So far, increased domestic oil production has made us more volatile to international petroleum price swings, diverted badly needed investment in alternative energy sources, and has caused unrest among people affected by such disasters.
Oh yeah, and that's not the only idiotic statement made about the BP disaster. Rush Limbaugh has actually opined that the initial explosion may have been caused on purpose by environmentalists to make offshore drilling look bad.
Sarah Palin continues to believe in offshore drilling - and she's not repeating the slogan "drill here, drill now," the original slogan was "drill, baby, drill" - in spite of the Exxon Valdez spill that affected Alaska because she either doesn't care or doesn't want to admit she's wrong. But mostly because she doesn't care, despite her (or her ghostwriter's) protests to the contrary. What's it to her if all of those poor birds end up getting saturated in oil? How would Sarah Palin like being covered in oil?
Hmm, I think I just offered a scenario some tea partiers fantasize about on a regular basis. :-O

Friday, April 30, 2010

BP - Beyond Putrid

The company known as British Petroleum spent more money on public relations campaigns to promote their alleged commitment to environmentally friendly policies and their warm and fuzzy support for energy alternatives to oil then it did to secure  an oil well in the Gulf of Mexico that's emitting 200,000 gallons of oil daily and now washing onshore in Louisiana and Mississippi, and possibly Alabama and Florida. Apparently it could have installed a mechanism in the well that would have prevented this nightmarish mess for a mere $500,000 - this a company that records profits in the millions - but chose not to because the United States does not require it. How many other countries allow oil companies to do without this mechanism in drilling off their shores?

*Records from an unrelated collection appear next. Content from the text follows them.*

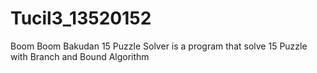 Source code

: # Tucil3_13520152
 Boom Boom Bakudan 15 Puzzle Solver is a program that solve 15 Puzzle with Branch and Bound Algorithm
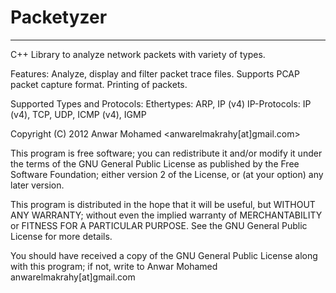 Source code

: #  Packetyzer
-------------
C++ Library to analyze network packets with variety of types.

Features:
	Analyze, display and filter packet trace files.
	Supports PCAP packet capture format.
	Printing of packets.

Supported Types and Protocols:
	Ethertypes:
		ARP, IP (v4)
	IP-Protocols:
		IP (v4), TCP, UDP, ICMP (v4), IGMP


Copyright (C) 2012  Anwar Mohamed <anwarelmakrahy[at]gmail.com>

This program is free software; you can redistribute it and/or modify
it under the terms of the GNU General Public License as published by
the Free Software Foundation; either version 2 of the License, or
(at your option) any later version.

This program is distributed in the hope that it will be useful,
but WITHOUT ANY WARRANTY; without even the implied warranty of
MERCHANTABILITY or FITNESS FOR A PARTICULAR PURPOSE.  See the
GNU General Public License for more details.

You should have received a copy of the GNU General Public License
along with this program; if not, write to Anwar Mohamed
anwarelmakrahy[at]gmail.com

Zero!
President Obama continues to believe that oil exploration off our shores can still be done, but that it must be done responsibly and with greater efforts to protect the welfare of oil rig workers and the environment. While Obama's statement seems reasonable enough, it does not take into account that accidents can happen even under strict rules and regulations, and how such accidents can do damage that far outweighed the benefits of offshore oil exploration. Do we really need to risk and possibly ruin the economic and environmental well-being of the Gulf region - ruining the livelihoods of fishermen and destroying pristine wildlife areas as a result - so we can have cheap gasoline to fuel SUVs?
Jonathan Alter of Newsweek hit the nail on the head speaking on MSNBC earlier today, saying that this should serve as a wakeup call for Congress to develop a cleaner, greener energy policy that provides more incentives for wind and solar power. Instead much of the debate is focusing on assigning blame and figuring out how to continue including oil exploration in energy development.